The horrors of Christian homeschooling, as told by secularists

Christian homeschoolers are Bible-thumping, child-beating isolationists who hope their numerous children will take over America, according to a Washington Post story, Revolt of the Christian home-schoolers.


Reporter Peter Jamison focuses on Aaron and Christina Beall, a nice young Virginia couple who were raised in "the most powerful and ideologically committed faction of the modern home-schooling movement."


"Among conservative Christians," he explains, "home schooling became a tool for binding children to fundamentalist beliefs they felt were threatened by exposure to other points of view."
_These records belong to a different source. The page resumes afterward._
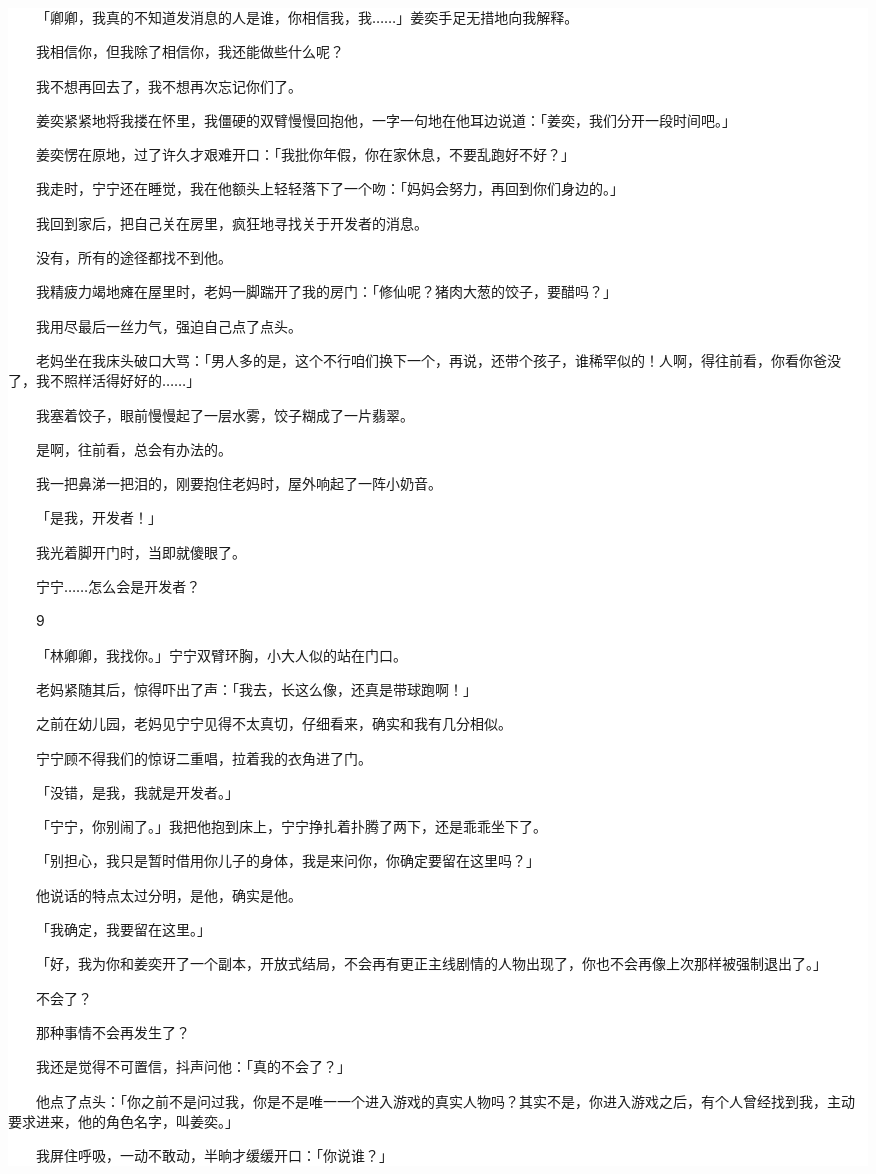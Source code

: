 &emsp;&emsp;「卿卿，我真的不知道发消息的人是谁，你相信我，我……」姜奕手足无措地向我解释。  
  
&emsp;&emsp;我相信你，但我除了相信你，我还能做些什么呢？  
  
&emsp;&emsp;我不想再回去了，我不想再次忘记你们了。  
  
&emsp;&emsp;姜奕紧紧地将我搂在怀里，我僵硬的双臂慢慢回抱他，一字一句地在他耳边说道：「姜奕，我们分开一段时间吧。」  
  
&emsp;&emsp;姜奕愣在原地，过了许久才艰难开口：「我批你年假，你在家休息，不要乱跑好不好？」  
  
&emsp;&emsp;我走时，宁宁还在睡觉，我在他额头上轻轻落下了一个吻：「妈妈会努力，再回到你们身边的。」  
  
&emsp;&emsp;我回到家后，把自己关在房里，疯狂地寻找关于开发者的消息。  
  
&emsp;&emsp;没有，所有的途径都找不到他。  
  
&emsp;&emsp;我精疲力竭地瘫在屋里时，老妈一脚踹开了我的房门：「修仙呢？猪肉大葱的饺子，要醋吗？」  
  
&emsp;&emsp;我用尽最后一丝力气，强迫自己点了点头。  
  
&emsp;&emsp;老妈坐在我床头破口大骂：「男人多的是，这个不行咱们换下一个，再说，还带个孩子，谁稀罕似的！人啊，得往前看，你看你爸没了，我不照样活得好好的……」  
  
&emsp;&emsp;我塞着饺子，眼前慢慢起了一层水雾，饺子糊成了一片翡翠。  
  
&emsp;&emsp;是啊，往前看，总会有办法的。  
  
&emsp;&emsp;我一把鼻涕一把泪的，刚要抱住老妈时，屋外响起了一阵小奶音。  
  
&emsp;&emsp;「是我，开发者！」  
  
&emsp;&emsp;我光着脚开门时，当即就傻眼了。  
  
&emsp;&emsp;宁宁……怎么会是开发者？  
  
&emsp;&emsp;9  
  
&emsp;&emsp;「林卿卿，我找你。」宁宁双臂环胸，小大人似的站在门口。  
  
&emsp;&emsp;老妈紧随其后，惊得吓出了声：「我去，长这么像，还真是带球跑啊！」  
  
&emsp;&emsp;之前在幼儿园，老妈见宁宁见得不太真切，仔细看来，确实和我有几分相似。  
  
&emsp;&emsp;宁宁顾不得我们的惊讶二重唱，拉着我的衣角进了门。  
  
&emsp;&emsp;「没错，是我，我就是开发者。」  
  
&emsp;&emsp;「宁宁，你别闹了。」我把他抱到床上，宁宁挣扎着扑腾了两下，还是乖乖坐下了。  
  
&emsp;&emsp;「别担心，我只是暂时借用你儿子的身体，我是来问你，你确定要留在这里吗？」  
  
&emsp;&emsp;他说话的特点太过分明，是他，确实是他。  
  
&emsp;&emsp;「我确定，我要留在这里。」  
  
&emsp;&emsp;「好，我为你和姜奕开了一个副本，开放式结局，不会再有更正主线剧情的人物出现了，你也不会再像上次那样被强制退出了。」  
  
&emsp;&emsp;不会了？  
  
&emsp;&emsp;那种事情不会再发生了？  
  
&emsp;&emsp;我还是觉得不可置信，抖声问他：「真的不会了？」  
  
&emsp;&emsp;他点了点头：「你之前不是问过我，你是不是唯一一个进入游戏的真实人物吗？其实不是，你进入游戏之后，有个人曾经找到我，主动要求进来，他的角色名字，叫姜奕。」  
  
&emsp;&emsp;我屏住呼吸，一动不敢动，半晌才缓缓开口：「你说谁？」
The Bealls were homeschooling their children, but sparing the rod. When they saw a daughter struggle with reading, they enrolled her in the well-regarded local public school. She thrived, so they enrolled her two school-age siblings. Christina, who has a toddler at home, now volunteers at the school.


Their parents were very, very unhappy by their "revolt," but seem to have adjusted.


So how large is this faction of homeschoolers? Are they all "oppressively patriarchal" child beaters? For that matter, what percentage of homeschoolers are conservative Christians? The Post doesn't really say.


The story does quote Michael Farris, founder of the Home School Legal Defense Association, who calls these families “the fringe of the fringe,” considered extremist by other conservative Christians. He says people lashing out at home-schooling were raised in this small minority of extremist families.


"Former home-schoolers have been at the forefront of those arguing for greater oversight of home schooling, forming the nonprofit Coalition for Responsible Home Education to make their case," writes Jamison.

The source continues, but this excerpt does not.